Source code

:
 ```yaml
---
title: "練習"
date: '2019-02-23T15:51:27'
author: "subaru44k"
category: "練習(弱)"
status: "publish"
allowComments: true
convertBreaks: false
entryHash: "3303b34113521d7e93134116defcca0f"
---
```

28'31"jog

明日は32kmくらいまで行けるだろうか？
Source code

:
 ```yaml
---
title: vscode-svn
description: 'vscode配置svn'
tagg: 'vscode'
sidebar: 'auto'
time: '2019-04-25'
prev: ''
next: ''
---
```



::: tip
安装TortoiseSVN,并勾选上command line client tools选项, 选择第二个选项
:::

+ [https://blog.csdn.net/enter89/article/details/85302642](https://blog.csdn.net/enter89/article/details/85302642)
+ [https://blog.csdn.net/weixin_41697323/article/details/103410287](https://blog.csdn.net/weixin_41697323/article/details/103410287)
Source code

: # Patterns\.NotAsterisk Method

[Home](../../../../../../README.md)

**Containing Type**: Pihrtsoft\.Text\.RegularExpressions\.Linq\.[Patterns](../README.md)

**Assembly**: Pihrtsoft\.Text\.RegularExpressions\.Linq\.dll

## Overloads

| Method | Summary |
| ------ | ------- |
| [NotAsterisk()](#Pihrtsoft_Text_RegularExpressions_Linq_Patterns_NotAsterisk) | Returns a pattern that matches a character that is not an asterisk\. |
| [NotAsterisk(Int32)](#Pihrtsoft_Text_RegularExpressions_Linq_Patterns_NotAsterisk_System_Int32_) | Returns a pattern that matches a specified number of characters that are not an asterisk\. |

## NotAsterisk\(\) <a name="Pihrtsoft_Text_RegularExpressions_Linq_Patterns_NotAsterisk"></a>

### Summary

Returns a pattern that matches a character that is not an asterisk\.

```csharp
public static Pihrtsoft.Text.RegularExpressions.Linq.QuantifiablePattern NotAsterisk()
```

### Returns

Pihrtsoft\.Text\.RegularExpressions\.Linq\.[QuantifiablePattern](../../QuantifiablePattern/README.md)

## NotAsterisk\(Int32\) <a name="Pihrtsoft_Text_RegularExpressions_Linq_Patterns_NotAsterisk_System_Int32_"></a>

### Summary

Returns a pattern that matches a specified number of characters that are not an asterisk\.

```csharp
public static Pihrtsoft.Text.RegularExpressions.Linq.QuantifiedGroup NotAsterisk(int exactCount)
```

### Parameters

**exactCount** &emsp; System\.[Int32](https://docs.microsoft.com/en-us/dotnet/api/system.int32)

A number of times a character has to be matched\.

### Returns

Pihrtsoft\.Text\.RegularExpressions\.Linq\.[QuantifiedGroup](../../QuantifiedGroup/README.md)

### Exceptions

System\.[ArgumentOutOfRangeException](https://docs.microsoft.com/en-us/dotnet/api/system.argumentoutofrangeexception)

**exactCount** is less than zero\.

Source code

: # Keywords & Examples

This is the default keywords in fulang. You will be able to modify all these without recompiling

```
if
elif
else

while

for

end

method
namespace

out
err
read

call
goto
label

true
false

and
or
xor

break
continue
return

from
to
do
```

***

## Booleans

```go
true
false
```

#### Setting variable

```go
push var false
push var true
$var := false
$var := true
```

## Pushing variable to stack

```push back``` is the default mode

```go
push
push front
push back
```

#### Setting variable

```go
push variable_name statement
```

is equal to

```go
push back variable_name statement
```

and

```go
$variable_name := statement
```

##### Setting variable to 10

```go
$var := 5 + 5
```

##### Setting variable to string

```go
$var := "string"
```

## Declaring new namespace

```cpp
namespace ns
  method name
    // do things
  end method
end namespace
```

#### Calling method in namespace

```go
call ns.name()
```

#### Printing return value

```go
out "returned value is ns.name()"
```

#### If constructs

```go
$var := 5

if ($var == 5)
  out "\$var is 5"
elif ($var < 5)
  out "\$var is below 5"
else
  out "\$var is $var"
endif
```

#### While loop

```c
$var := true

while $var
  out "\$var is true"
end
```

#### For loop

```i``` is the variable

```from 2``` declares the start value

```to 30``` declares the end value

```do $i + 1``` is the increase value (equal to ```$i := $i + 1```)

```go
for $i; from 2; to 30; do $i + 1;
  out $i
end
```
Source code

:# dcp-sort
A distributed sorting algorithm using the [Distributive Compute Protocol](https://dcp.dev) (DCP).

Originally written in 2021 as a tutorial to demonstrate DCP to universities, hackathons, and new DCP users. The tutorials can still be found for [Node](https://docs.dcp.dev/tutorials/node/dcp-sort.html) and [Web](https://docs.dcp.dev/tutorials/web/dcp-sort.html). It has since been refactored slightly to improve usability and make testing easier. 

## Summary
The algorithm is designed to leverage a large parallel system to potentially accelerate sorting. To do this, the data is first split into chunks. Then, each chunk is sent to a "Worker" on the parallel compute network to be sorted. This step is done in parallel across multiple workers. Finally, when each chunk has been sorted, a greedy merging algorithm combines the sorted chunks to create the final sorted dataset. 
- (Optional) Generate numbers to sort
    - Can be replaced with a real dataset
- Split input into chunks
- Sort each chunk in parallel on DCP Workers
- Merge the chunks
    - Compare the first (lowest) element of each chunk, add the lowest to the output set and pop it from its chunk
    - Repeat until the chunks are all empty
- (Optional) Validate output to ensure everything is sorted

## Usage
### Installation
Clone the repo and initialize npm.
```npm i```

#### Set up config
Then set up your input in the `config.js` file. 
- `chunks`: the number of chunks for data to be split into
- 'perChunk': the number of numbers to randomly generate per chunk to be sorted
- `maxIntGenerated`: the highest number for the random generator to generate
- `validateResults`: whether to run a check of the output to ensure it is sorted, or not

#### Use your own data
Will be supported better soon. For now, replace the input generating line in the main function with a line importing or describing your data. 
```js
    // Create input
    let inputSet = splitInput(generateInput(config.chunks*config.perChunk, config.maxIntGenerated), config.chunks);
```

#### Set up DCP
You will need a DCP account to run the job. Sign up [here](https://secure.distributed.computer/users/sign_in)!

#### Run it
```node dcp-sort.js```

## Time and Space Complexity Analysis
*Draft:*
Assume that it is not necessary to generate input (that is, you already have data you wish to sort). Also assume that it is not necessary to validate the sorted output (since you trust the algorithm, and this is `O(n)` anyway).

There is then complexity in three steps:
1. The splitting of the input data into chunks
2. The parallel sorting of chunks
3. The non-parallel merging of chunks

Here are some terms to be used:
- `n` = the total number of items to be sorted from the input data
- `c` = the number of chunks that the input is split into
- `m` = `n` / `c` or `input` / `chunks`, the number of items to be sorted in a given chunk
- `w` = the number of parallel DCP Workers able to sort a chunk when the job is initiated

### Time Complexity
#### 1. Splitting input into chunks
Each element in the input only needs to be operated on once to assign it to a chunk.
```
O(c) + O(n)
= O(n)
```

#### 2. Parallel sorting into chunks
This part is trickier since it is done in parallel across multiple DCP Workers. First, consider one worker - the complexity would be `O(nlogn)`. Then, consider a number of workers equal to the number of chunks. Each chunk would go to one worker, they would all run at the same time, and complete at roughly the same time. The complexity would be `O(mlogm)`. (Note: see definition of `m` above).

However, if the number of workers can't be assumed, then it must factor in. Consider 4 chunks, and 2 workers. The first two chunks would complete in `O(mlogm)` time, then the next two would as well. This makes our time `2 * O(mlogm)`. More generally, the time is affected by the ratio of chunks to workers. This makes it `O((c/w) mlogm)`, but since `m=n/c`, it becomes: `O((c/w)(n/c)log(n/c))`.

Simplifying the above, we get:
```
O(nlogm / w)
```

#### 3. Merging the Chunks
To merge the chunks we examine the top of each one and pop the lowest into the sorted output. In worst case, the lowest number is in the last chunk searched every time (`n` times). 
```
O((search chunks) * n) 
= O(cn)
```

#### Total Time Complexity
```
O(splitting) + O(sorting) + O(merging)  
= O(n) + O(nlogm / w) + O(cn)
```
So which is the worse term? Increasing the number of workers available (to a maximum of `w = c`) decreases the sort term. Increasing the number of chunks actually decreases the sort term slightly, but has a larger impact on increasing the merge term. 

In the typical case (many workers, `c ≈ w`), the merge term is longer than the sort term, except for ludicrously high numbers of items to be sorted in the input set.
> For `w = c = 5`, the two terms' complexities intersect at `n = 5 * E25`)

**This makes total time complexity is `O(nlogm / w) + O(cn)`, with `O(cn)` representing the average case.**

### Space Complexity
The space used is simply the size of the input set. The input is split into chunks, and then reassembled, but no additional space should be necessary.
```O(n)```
________
In the listing, find all lines with the string "NotAsterisk" and copy them.

RESPONSE TO THIS TASK:
: # Patterns\.NotAsterisk Method
| [NotAsterisk()](#Pihrtsoft_Text_RegularExpressions_Linq_Patterns_NotAsterisk) | Returns a pattern that matches a character that is not an asterisk\. |
| [NotAsterisk(Int32)](#Pihrtsoft_Text_RegularExpressions_Linq_Patterns_NotAsterisk_System_Int32_) | Returns a pattern that matches a specified number of characters that are not an asterisk\. |
## NotAsterisk\(\) <a name="Pihrtsoft_Text_RegularExpressions_Linq_Patterns_NotAsterisk"></a>
public static Pihrtsoft.Text.RegularExpressions.Linq.QuantifiablePattern NotAsterisk()
## NotAsterisk\(Int32\) <a name="Pihrtsoft_Text_RegularExpressions_Linq_Patterns_NotAsterisk_System_Int32_"></a>
public static Pihrtsoft.Text.RegularExpressions.Linq.QuantifiedGroup NotAsterisk(int exactCount)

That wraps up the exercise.